EXERCISE DETAILS:
An exact copy of every entry below is required, and no picture may appear in it.

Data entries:
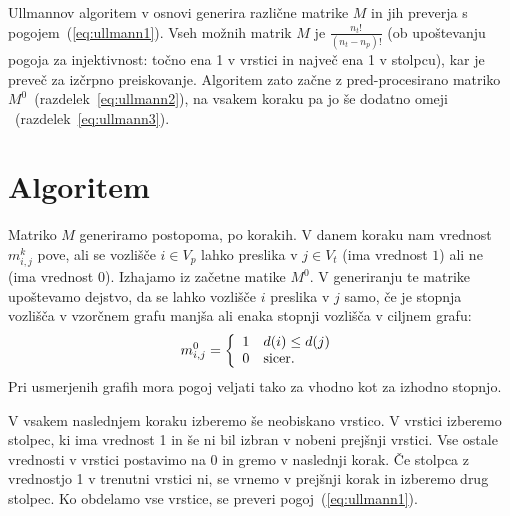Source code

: \documentclass[a4paper, 12pt, ]{book}
\begin{document}
	Ullmannov algoritem v osnovi generira različne matrike $M$ in jih preverja s pogojem~(\ref{eq:ullmann1}). Vseh možnih matrik $M$ je
	$\frac{n_t!}{(n_t-n_p)!}$ (ob upoštevanju pogoja za injektivnost: točno ena 1 v vrstici in največ ena 1 v stolpcu), kar je preveč za izčrpno preiskovanje.
	Algoritem zato začne z pred-procesirano matriko $M^0$~(razdelek~\ref{eq:ullmann2}), na vsakem koraku pa jo še dodatno omeji
	~(razdelek~\ref{eq:ullmann3}).
	
	
	\section{Algoritem}
	Matriko $M$ generiramo postopoma, po korakih. V danem koraku nam vrednost $m_{i,j}^k$ pove, ali se vozlišče $i \in V_p$ lahko preslika 
	v $j \in V_t$ (ima vrednost $1$) ali ne	(ima vrednost $0$). Izhajamo iz začetne matike $M^0$. V generiranju te matrike upoštevamo dejstvo, da
	se lahko vozlišče $i$ preslika v $j$ samo, če je stopnja vozlišča v vzorčnem grafu manjša ali enaka stopnji vozlišča v ciljnem grafu:
		\begin{equation}
		\label{eq:ullmann2}
		m_{i,j}^0 = \left\{ 
		  \begin{array}{l l}
		    1 & \text{$d(i) \leq d(j)$}\\
		    0 & \text{sicer.}
		  \end{array} \right.
		\end{equation}
	Pri usmerjenih grafih mora pogoj  veljati tako za vhodno kot za izhodno stopnjo.
	
	V vsakem naslednjem koraku izberemo še neobiskano vrstico. V vrstici izberemo stolpec, ki ima vrednost 1 in še ni bil izbran v nobeni prejšnji vrstici.
	Vse ostale vrednosti v vrstici postavimo na 0
	in gremo v naslednji korak. Če stolpca z vrednostjo 1 v trenutni vrstici ni, se vrnemo v prejšnji korak in izberemo drug stolpec. Ko obdelamo vse vrstice,
	se preveri pogoj~(\ref{eq:ullmann1}).
	
\end{document}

ANSWER TO THE PROBLEM:
Source code

: \documentclass[a4paper, 12pt, ]{book}
\begin{document}
	Ullmannov algoritem v osnovi generira različne matrike $M$ in jih preverja s pogojem~(\ref{eq:ullmann1}). Vseh možnih matrik $M$ je
	$\frac{n_t!}{(n_t-n_p)!}$ (ob upoštevanju pogoja za injektivnost: točno ena 1 v vrstici in največ ena 1 v stolpcu), kar je preveč za izčrpno preiskovanje.
	Algoritem zato začne z pred-procesirano matriko $M^0$~(razdelek~\ref{eq:ullmann2}), na vsakem koraku pa jo še dodatno omeji
	~(razdelek~\ref{eq:ullmann3}).
	
	
	\section{Algoritem}
	Matriko $M$ generiramo postopoma, po korakih. V danem koraku nam vrednost $m_{i,j}^k$ pove, ali se vozlišče $i \in V_p$ lahko preslika 
	v $j \in V_t$ (ima vrednost $1$) ali ne	(ima vrednost $0$). Izhajamo iz začetne matike $M^0$. V generiranju te matrike upoštevamo dejstvo, da
	se lahko vozlišče $i$ preslika v $j$ samo, če je stopnja vozlišča v vzorčnem grafu manjša ali enaka stopnji vozlišča v ciljnem grafu:
		\begin{equation}
		\label{eq:ullmann2}
		m_{i,j}^0 = \left\{ 
		  \begin{array}{l l}
		    1 & \text{$d(i) \leq d(j)$}\\
		    0 & \text{sicer.}
		  \end{array} \right.
		\end{equation}
	Pri usmerjenih grafih mora pogoj  veljati tako za vhodno kot za izhodno stopnjo.
	
	V vsakem naslednjem koraku izberemo še neobiskano vrstico. V vrstici izberemo stolpec, ki ima vrednost 1 in še ni bil izbran v nobeni prejšnji vrstici.
	Vse ostale vrednosti v vrstici postavimo na 0
	in gremo v naslednji korak. Če stolpca z vrednostjo 1 v trenutni vrstici ni, se vrnemo v prejšnji korak in izberemo drug stolpec. Ko obdelamo vse vrstice,
	se preveri pogoj~(\ref{eq:ullmann1}).
	
\end{document}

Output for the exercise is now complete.